Way to go Heather!! You make them listen and respond to your every request tomorrow morning. Don't take any c*ap from them.

Looking forward to your update on how this went.


----------



## Reverie (Aug 9, 2004)

Heather,

Be sure to get a baby sitter to take care of the little ones while you are doing your PDI. Do not let anything detract from the time you need. Ask them to explain EVERYTHING!

DO NOT TAKE THE UNIT UNLESS YOU HAVE EVERYTHING FIXED AND READY TO GO!

Once you get the unit off the lot it becomes very hard to get the little things taken care of. Do not let them rush you at all. A good dealership will not risk ticking you off with a slipshod PDI because camping people talk... a whole bunch.

Tell them you are familiar with this site. If they say they don't know about it or that we don't know what we are talking about, walk (or better yet) run away.

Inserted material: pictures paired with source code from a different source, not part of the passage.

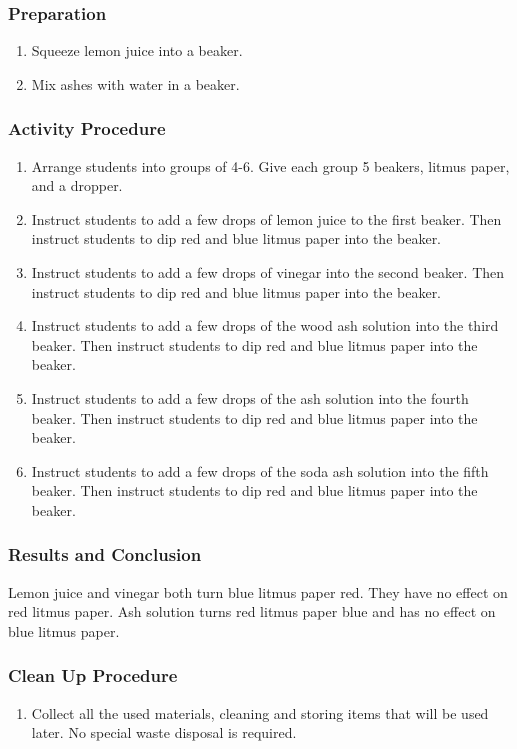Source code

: \subsubsection*{Preparation}
\begin{enumerate}
\item{Squeeze lemon juice into a beaker.}
\item{Mix ashes with water in a beaker.}
\end{enumerate}

\subsubsection*{Activity Procedure}
\begin{enumerate}
\item{Arrange students into groups of 4-6.  Give each group 5 beakers, litmus paper, and a dropper.}
\item{Instruct students to add a few drops of lemon juice to the first beaker. Then instruct students to dip red and blue litmus paper into the beaker.}
\item{Instruct students to add a few drops of vinegar into the second beaker. Then instruct students to dip red and blue litmus paper into the beaker.}
\item{Instruct students to add a few drops of the wood ash solution into the third beaker. Then instruct students to dip red and blue litmus paper into the beaker.}
\item{Instruct students to add a few drops of the ash solution into the fourth beaker. Then instruct students to dip red and blue litmus paper into the beaker.}
\item{Instruct students to add a few drops of the soda ash solution into the fifth beaker. Then instruct students to dip red and blue litmus paper into the beaker.}
\end{enumerate}

\subsubsection*{Results and Conclusion}
Lemon juice and vinegar both turn blue litmus paper red. They have no effect on red litmus paper. Ash solution turns red litmus paper blue and has no effect on blue litmus paper.

\subsubsection*{Clean Up Procedure}
\begin{enumerate}
\item{Collect all the used materials, cleaning and storing items that will be used later.  No special waste disposal is required.}
\end{enumerate}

Thank you so much for your husband and your families sacrafices. Thank God there are people willing to "stand in the gap" for our country and who understand that to make the world a better place it requires sacrafice.

Reverie


----------



## countrygirl (Apr 9, 2006)

So what happened??? Did they deliver as promised and repromised?


----------



## Grunt0311 (Aug 23, 2005)

For those wanting to see the conclusion, go to the post "Heather.....Well?"

Bill


----------



## Heather (Jun 2, 2006)

Thanks, Bill!

Sorry about that guys...


----------



## PDX_Doug (Nov 16, 2004)

There is nothing for you to be sorry about, Heather!

Hang in and keep smiling! sunny

Happy Trails,
Doug


----------